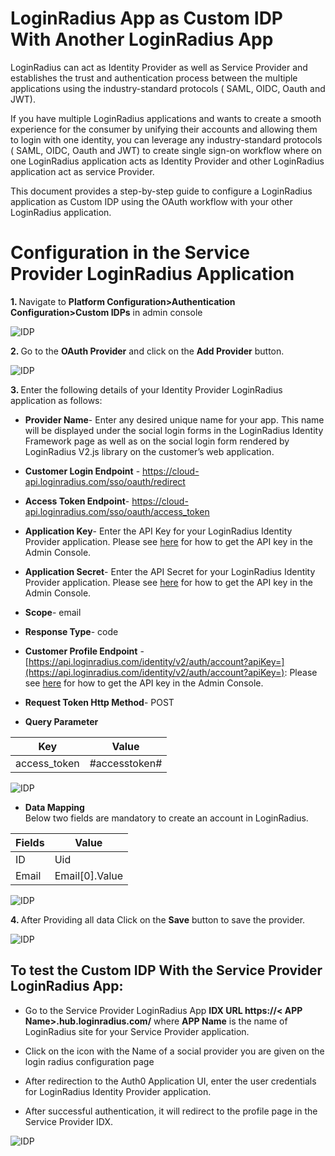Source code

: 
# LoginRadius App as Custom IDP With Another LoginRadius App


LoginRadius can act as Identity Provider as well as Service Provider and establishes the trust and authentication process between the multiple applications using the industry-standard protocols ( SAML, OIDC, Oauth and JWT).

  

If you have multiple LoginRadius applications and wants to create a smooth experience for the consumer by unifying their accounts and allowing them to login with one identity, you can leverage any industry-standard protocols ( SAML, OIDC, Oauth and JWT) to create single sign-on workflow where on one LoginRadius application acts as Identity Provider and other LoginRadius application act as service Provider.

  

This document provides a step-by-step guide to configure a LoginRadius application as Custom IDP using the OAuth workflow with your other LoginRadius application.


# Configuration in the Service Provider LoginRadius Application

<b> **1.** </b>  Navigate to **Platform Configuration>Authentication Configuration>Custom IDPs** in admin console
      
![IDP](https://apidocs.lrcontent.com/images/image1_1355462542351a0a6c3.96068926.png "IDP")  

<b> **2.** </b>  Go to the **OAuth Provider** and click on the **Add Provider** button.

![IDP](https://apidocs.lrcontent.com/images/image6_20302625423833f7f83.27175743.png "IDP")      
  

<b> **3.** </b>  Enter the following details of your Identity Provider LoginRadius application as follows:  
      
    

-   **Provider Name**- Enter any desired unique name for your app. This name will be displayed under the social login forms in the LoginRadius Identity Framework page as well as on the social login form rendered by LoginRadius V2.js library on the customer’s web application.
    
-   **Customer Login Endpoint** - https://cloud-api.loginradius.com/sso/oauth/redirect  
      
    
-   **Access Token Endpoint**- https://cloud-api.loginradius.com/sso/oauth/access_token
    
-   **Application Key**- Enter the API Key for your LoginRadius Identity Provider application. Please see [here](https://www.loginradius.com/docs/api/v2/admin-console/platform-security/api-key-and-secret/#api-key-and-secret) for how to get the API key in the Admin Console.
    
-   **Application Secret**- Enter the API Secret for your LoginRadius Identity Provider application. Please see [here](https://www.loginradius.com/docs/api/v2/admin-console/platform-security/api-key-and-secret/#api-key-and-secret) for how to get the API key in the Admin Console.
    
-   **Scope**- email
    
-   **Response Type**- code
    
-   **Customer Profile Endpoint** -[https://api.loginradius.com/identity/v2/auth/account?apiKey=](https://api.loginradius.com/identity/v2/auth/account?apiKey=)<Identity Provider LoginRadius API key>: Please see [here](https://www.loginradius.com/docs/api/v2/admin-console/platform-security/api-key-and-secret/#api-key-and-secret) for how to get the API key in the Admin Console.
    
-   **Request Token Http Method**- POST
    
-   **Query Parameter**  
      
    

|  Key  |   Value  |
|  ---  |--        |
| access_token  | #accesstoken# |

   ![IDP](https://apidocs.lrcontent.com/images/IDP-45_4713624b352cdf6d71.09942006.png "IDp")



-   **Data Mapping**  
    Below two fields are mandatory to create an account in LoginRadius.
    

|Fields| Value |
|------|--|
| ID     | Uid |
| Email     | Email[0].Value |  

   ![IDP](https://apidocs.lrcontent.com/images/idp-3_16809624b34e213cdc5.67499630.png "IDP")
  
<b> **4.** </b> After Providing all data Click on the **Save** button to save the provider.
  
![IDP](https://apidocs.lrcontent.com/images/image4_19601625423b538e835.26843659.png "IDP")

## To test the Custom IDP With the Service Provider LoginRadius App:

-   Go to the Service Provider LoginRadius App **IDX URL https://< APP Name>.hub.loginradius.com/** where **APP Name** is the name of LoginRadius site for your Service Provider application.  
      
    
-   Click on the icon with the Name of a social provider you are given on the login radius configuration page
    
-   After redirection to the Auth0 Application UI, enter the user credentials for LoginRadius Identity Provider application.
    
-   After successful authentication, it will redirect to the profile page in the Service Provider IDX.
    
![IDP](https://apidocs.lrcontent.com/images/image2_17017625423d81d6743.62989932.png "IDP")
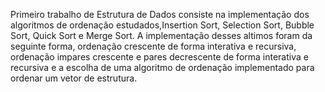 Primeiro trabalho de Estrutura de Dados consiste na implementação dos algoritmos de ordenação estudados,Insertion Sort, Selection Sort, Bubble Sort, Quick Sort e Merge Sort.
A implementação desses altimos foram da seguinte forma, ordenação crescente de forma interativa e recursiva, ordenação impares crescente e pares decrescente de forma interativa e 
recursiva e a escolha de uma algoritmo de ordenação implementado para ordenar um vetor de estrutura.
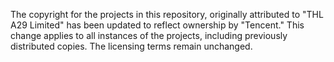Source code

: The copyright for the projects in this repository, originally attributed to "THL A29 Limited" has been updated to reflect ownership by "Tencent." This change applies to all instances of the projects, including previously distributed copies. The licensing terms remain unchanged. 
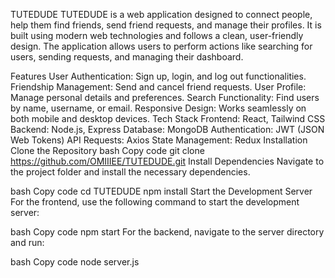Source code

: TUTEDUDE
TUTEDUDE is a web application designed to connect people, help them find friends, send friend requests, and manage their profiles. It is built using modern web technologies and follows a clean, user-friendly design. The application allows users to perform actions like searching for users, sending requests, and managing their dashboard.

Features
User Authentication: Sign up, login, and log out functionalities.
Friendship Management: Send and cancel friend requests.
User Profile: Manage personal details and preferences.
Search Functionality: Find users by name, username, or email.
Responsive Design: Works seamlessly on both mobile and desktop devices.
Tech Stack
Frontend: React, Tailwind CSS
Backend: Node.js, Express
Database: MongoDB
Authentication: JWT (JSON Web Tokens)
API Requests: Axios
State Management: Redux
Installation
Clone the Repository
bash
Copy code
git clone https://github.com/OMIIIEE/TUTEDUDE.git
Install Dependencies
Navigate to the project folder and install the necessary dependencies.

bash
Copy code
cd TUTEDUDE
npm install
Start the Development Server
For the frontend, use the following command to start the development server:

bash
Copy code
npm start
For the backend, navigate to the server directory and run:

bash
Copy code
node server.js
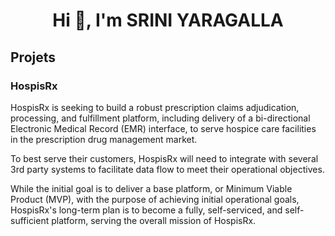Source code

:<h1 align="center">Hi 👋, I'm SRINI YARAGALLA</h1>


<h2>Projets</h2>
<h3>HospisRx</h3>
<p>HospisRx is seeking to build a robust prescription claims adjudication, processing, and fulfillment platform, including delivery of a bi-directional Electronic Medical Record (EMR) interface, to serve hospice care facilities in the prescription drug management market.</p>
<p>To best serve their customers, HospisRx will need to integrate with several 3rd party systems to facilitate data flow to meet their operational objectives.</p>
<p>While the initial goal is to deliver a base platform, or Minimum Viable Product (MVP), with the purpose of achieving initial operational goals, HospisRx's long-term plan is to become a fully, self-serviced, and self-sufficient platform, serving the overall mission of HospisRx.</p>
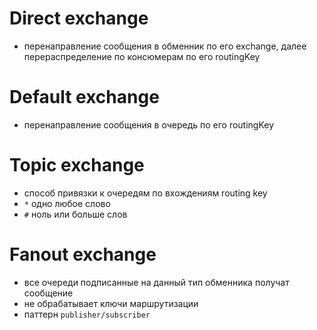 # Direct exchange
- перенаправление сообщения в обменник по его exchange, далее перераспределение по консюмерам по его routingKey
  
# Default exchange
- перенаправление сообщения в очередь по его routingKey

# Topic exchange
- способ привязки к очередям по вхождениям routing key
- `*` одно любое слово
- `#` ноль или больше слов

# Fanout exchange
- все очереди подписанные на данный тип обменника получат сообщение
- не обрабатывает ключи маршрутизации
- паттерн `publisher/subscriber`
···
### Work order:
Give every line above again exactly, omitting whatever pictures appear.

### Output of the exercise:
Source code

: 
# LoginRadius App as Custom IDP With Another LoginRadius App


LoginRadius can act as Identity Provider as well as Service Provider and establishes the trust and authentication process between the multiple applications using the industry-standard protocols ( SAML, OIDC, Oauth and JWT).

  

If you have multiple LoginRadius applications and wants to create a smooth experience for the consumer by unifying their accounts and allowing them to login with one identity, you can leverage any industry-standard protocols ( SAML, OIDC, Oauth and JWT) to create single sign-on workflow where on one LoginRadius application acts as Identity Provider and other LoginRadius application act as service Provider.

  

This document provides a step-by-step guide to configure a LoginRadius application as Custom IDP using the OAuth workflow with your other LoginRadius application.


# Configuration in the Service Provider LoginRadius Application

<b> **1.** </b>  Navigate to **Platform Configuration>Authentication Configuration>Custom IDPs** in admin console
      
![IDP](https://apidocs.lrcontent.com/images/image1_1355462542351a0a6c3.96068926.png "IDP")  

<b> **2.** </b>  Go to the **OAuth Provider** and click on the **Add Provider** button.

![IDP](https://apidocs.lrcontent.com/images/image6_20302625423833f7f83.27175743.png "IDP")      
  

<b> **3.** </b>  Enter the following details of your Identity Provider LoginRadius application as follows:  
      
    

-   **Provider Name**- Enter any desired unique name for your app. This name will be displayed under the social login forms in the LoginRadius Identity Framework page as well as on the social login form rendered by LoginRadius V2.js library on the customer’s web application.
    
-   **Customer Login Endpoint** - https://cloud-api.loginradius.com/sso/oauth/redirect  
      
    
-   **Access Token Endpoint**- https://cloud-api.loginradius.com/sso/oauth/access_token
    
-   **Application Key**- Enter the API Key for your LoginRadius Identity Provider application. Please see [here](https://www.loginradius.com/docs/api/v2/admin-console/platform-security/api-key-and-secret/#api-key-and-secret) for how to get the API key in the Admin Console.
    
-   **Application Secret**- Enter the API Secret for your LoginRadius Identity Provider application. Please see [here](https://www.loginradius.com/docs/api/v2/admin-console/platform-security/api-key-and-secret/#api-key-and-secret) for how to get the API key in the Admin Console.
    
-   **Scope**- email
    
-   **Response Type**- code
    
-   **Customer Profile Endpoint** -[https://api.loginradius.com/identity/v2/auth/account?apiKey=](https://api.loginradius.com/identity/v2/auth/account?apiKey=)<Identity Provider LoginRadius API key>: Please see [here](https://www.loginradius.com/docs/api/v2/admin-console/platform-security/api-key-and-secret/#api-key-and-secret) for how to get the API key in the Admin Console.
    
-   **Request Token Http Method**- POST
    
-   **Query Parameter**  
      
    

|  Key  |   Value  |
|  ---  |--        |
| access_token  | #accesstoken# |

   ![IDP](https://apidocs.lrcontent.com/images/IDP-45_4713624b352cdf6d71.09942006.png "IDp")



-   **Data Mapping**  
    Below two fields are mandatory to create an account in LoginRadius.
    

|Fields| Value |
|------|--|
| ID     | Uid |
| Email     | Email[0].Value |  

   ![IDP](https://apidocs.lrcontent.com/images/idp-3_16809624b34e213cdc5.67499630.png "IDP")
  
<b> **4.** </b> After Providing all data Click on the **Save** button to save the provider.
  
![IDP](https://apidocs.lrcontent.com/images/image4_19601625423b538e835.26843659.png "IDP")

## To test the Custom IDP With the Service Provider LoginRadius App:

-   Go to the Service Provider LoginRadius App **IDX URL https://< APP Name>.hub.loginradius.com/** where **APP Name** is the name of LoginRadius site for your Service Provider application.  
      
    
-   Click on the icon with the Name of a social provider you are given on the login radius configuration page
    
-   After redirection to the Auth0 Application UI, enter the user credentials for LoginRadius Identity Provider application.
    
-   After successful authentication, it will redirect to the profile page in the Service Provider IDX.
    
![IDP](https://apidocs.lrcontent.com/images/image2_17017625423d81d6743.62989932.png "IDP")
 Primeiro trabalho de Estrutura de Dados consiste na implementação dos algoritmos de ordenação estudados,Insertion Sort, Selection Sort, Bubble Sort, Quick Sort e Merge Sort.
A implementação desses altimos foram da seguinte forma, ordenação crescente de forma interativa e recursiva, ordenação impares crescente e pares decrescente de forma interativa e 
recursiva e a escolha de uma algoritmo de ordenação implementado para ordenar um vetor de estrutura.
Source code

: The copyright for the projects in this repository, originally attributed to "THL A29 Limited" has been updated to reflect ownership by "Tencent." This change applies to all instances of the projects, including previously distributed copies. The licensing terms remain unchanged. 
Source code

: TUTEDUDE
TUTEDUDE is a web application designed to connect people, help them find friends, send friend requests, and manage their profiles. It is built using modern web technologies and follows a clean, user-friendly design. The application allows users to perform actions like searching for users, sending requests, and managing their dashboard.

Features
User Authentication: Sign up, login, and log out functionalities.
Friendship Management: Send and cancel friend requests.
User Profile: Manage personal details and preferences.
Search Functionality: Find users by name, username, or email.
Responsive Design: Works seamlessly on both mobile and desktop devices.
Tech Stack
Frontend: React, Tailwind CSS
Backend: Node.js, Express
Database: MongoDB
Authentication: JWT (JSON Web Tokens)
API Requests: Axios
State Management: Redux
Installation
Clone the Repository
bash
Copy code
git clone https://github.com/OMIIIEE/TUTEDUDE.git
Install Dependencies
Navigate to the project folder and install the necessary dependencies.

bash
Copy code
cd TUTEDUDE
npm install
Start the Development Server
For the frontend, use the following command to start the development server:

bash
Copy code
npm start
For the backend, navigate to the server directory and run:

bash
Copy code
node server.js
Source code

:<h1 align="center">Hi 👋, I'm SRINI YARAGALLA</h1>


<h2>Projets</h2>
<h3>HospisRx</h3>
<p>HospisRx is seeking to build a robust prescription claims adjudication, processing, and fulfillment platform, including delivery of a bi-directional Electronic Medical Record (EMR) interface, to serve hospice care facilities in the prescription drug management market.</p>
<p>To best serve their customers, HospisRx will need to integrate with several 3rd party systems to facilitate data flow to meet their operational objectives.</p>
<p>While the initial goal is to deliver a base platform, or Minimum Viable Product (MVP), with the purpose of achieving initial operational goals, HospisRx's long-term plan is to become a fully, self-serviced, and self-sufficient platform, serving the overall mission of HospisRx.</p>
 # Direct exchange
- перенаправление сообщения в обменник по его exchange, далее перераспределение по консюмерам по его routingKey
  
# Default exchange
- перенаправление сообщения в очередь по его routingKey

# Topic exchange
- способ привязки к очередям по вхождениям routing key
- `*` одно любое слово
- `#` ноль или больше слов

# Fanout exchange
- все очереди подписанные на данный тип обменника получат сообщение
- не обрабатывает ключи маршрутизации
- паттерн `publisher/subscriber`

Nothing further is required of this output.